The purpose of the present invention is to overcome the above-mentioned shortcomings of the prior art, and provide an easy-to-implement mobile robustness optimization method based on handover statistics. Low.

In order to achieve the above object, the easy-to-implement mobile robustness optimization method based on handover statistics of the present invention may further comprise the steps:

1) The base station of the source cell counts the initial times of premature handover, too late handover, handover to the wrong cell, and successful handover during the handover process of the user terminal to the target cell, and calculates the initial number of successful handovers of the user terminal within the preset period as a percentage of the total handover The ratio of times, when the ratio is less than the preset ratio, then optimize the Hyst or the corresponding CIO in the base station of the source cell;

2) When optimizing the Hyst or the corresponding CIO in the base station of the source cell, in the process of switching the user terminal from the source cell to the wrong cell, set the source cell as cell1, the wrong target cell as cell2, and the ideal target cell as cell3, then switch to the wrong cell The handover process of the cell is from cell1 to cell2, and from cell2 to cell3. It is set that the handover of the user terminal from cell1 to cell2 is counted as a premature handover, and the handover of the user terminal from cell1 to cell3 is counted as a too late handover ;

3) Re-count the final number of premature handovers and too late handovers of the user terminal within the preset period, and when the final number of premature handovers is greater than or equal to the final number of too late handovers, the optimization of premature handovers is adopted The method optimizes the Hyst or the corresponding CIO in the base station of the source cell; when the final number of premature handovers is less than the final number of too late handovers, the optimization method of too late handover is used to optimize the Hyst or the corresponding CIO in the source cell base station , and then reset the optimized Hyst and CIO to the base station of the source cell.

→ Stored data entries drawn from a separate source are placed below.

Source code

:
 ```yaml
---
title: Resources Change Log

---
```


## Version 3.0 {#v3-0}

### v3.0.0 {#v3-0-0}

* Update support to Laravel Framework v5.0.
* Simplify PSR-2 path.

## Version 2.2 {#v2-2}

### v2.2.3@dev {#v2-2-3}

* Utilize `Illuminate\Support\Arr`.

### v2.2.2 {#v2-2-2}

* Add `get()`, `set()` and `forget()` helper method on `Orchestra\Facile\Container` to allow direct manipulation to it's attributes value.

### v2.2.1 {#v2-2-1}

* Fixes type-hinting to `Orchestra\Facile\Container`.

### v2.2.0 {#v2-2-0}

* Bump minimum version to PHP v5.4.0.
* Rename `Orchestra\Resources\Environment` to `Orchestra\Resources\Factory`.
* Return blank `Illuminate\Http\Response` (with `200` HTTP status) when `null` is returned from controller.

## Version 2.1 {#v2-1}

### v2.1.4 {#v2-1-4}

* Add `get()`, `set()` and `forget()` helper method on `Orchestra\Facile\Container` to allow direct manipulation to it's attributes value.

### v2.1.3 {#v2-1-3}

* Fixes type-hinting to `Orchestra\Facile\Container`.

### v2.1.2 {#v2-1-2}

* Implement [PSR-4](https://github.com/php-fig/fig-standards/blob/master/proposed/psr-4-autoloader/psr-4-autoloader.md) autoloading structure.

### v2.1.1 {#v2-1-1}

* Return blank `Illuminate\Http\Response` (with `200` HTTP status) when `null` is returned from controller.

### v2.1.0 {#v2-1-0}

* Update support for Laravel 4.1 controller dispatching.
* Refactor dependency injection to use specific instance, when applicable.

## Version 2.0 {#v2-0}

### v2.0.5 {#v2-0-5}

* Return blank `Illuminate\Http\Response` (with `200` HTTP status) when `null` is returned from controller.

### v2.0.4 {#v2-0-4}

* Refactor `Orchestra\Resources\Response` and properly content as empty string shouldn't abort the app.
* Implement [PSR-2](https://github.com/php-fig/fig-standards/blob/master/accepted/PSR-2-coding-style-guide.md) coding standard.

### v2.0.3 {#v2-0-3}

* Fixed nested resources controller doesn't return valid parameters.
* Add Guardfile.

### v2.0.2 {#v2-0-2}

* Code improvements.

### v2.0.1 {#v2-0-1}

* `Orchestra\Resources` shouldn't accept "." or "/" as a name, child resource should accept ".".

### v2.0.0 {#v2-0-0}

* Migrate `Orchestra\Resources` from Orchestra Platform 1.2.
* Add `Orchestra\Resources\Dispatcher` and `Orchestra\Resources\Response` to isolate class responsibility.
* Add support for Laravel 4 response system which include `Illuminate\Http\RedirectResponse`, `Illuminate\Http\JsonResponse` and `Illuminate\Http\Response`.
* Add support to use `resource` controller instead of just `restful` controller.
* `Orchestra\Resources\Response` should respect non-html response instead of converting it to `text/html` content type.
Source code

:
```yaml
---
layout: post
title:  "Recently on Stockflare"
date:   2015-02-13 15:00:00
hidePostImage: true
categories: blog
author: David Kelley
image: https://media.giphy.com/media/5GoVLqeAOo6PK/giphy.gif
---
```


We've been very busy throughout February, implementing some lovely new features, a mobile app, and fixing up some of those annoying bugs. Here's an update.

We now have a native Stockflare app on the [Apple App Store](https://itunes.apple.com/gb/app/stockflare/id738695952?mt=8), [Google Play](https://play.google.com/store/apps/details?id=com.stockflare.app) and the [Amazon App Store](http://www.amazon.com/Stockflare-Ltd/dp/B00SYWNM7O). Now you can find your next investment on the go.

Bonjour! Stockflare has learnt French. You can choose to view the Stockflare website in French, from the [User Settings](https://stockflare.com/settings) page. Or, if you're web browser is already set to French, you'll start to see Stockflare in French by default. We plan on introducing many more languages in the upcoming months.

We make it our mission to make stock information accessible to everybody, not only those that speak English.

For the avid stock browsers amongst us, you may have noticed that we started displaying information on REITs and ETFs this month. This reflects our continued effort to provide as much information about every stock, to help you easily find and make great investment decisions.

The optimization method of described premature switching comprises the following steps:

1) When the proportion of the prematurely switched cell to all adjacent cells is greater than or equal to 1/2, the Hyst in the base station of the source cell is increased by one step, and the Hyst in the base station of the source cell is increased by one step After that, it is less than or equal to the preset maximum threshold of Hyst; when the proportion of cells with premature handover to all adjacent cells is less than 1/2 or when the Hyst in the base station of the source cell is increased by a step, it is greater than the preset value of Hyst When the maximum threshold is reached, the CIO in the base station of the source cell corresponding to the cell where the premature handover occurs is reduced by one step, wherein the CIO in the base station of the source cell corresponding to the cell where the premature handover occurs is reduced by one step and is greater than or equal to the CIO The preset minimum threshold; when the CIO in the base station corresponding to the source cell of the cell where the premature handover occurs is less than the preset minimum threshold value of CIO after being reduced by one step, the cell where the premature handover occurs corresponds to the CIO in the base station of the source cell The CIO remains unchanged, and at least one of the CIOs in the base station corresponding to the source cell of all the premature handovers is greater than or equal to the preset minimum threshold value of the CIO after being reduced by one step;

2) When the CIO in the base station of the source cell corresponding to all the prematurely handed over cells is less than the preset minimum threshold of CIO after being reduced by one step, the preset minimum threshold of CIO in the base station of the source cell is reduced by one step , and then reduce the CIO in the base station of the source cell corresponding to all the prematurely handed over cells by one step, where the preset minimum threshold of CIO in the base station of the source cell is reduced by one step, which belongs to the preset minimum threshold of CIO Preset fluctuation range; when the preset minimum threshold value of CIO in the base station of the source cell is reduced by one step and does not belong to the preset fluctuation range of the preset minimum threshold value of CIO, the Hyst in the base station of the source cell and the corresponding CIO Optimize and count the data recorded in this cycle into the next cycle.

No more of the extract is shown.